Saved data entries
####################
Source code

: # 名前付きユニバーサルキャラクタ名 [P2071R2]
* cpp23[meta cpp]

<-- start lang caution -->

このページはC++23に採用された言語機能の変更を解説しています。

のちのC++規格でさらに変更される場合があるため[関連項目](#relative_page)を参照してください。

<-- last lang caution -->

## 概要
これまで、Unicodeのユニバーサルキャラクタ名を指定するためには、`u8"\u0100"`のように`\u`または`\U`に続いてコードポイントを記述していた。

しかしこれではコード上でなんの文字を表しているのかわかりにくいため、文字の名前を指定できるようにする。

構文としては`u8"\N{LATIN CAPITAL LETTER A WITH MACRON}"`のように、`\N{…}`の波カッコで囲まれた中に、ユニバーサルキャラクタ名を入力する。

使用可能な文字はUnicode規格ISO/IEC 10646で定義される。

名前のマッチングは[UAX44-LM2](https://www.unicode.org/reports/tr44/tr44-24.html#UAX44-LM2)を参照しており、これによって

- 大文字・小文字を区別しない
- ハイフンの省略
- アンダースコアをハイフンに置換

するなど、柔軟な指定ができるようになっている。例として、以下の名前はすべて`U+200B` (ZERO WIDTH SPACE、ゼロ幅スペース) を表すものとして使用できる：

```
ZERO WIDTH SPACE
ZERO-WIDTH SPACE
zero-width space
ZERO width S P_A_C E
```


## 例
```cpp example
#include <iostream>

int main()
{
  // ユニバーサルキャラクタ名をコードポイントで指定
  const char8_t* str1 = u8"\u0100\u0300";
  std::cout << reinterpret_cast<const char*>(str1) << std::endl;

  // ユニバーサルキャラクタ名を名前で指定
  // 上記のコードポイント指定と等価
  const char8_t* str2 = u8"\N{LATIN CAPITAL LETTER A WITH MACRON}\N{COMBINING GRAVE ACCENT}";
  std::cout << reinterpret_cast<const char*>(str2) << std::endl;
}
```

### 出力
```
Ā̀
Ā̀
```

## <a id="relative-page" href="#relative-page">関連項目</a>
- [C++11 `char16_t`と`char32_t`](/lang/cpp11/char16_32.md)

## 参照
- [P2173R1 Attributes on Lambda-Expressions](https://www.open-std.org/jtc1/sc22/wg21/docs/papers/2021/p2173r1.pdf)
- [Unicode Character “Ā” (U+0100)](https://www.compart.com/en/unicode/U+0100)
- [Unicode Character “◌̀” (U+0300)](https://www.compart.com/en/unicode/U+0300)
####################
Exercise objective
Where does the string "WITH" appear in the records above? Show every line that holds it.

Answer to this exercise
構文としては`u8"\N{LATIN CAPITAL LETTER A WITH MACRON}"`のように、`\N{…}`の波カッコで囲まれた中に、ユニバーサルキャラクタ名を入力する。
  const char8_t* str2 = u8"\N{LATIN CAPITAL LETTER A WITH MACRON}\N{COMBINING GRAVE ACCENT}";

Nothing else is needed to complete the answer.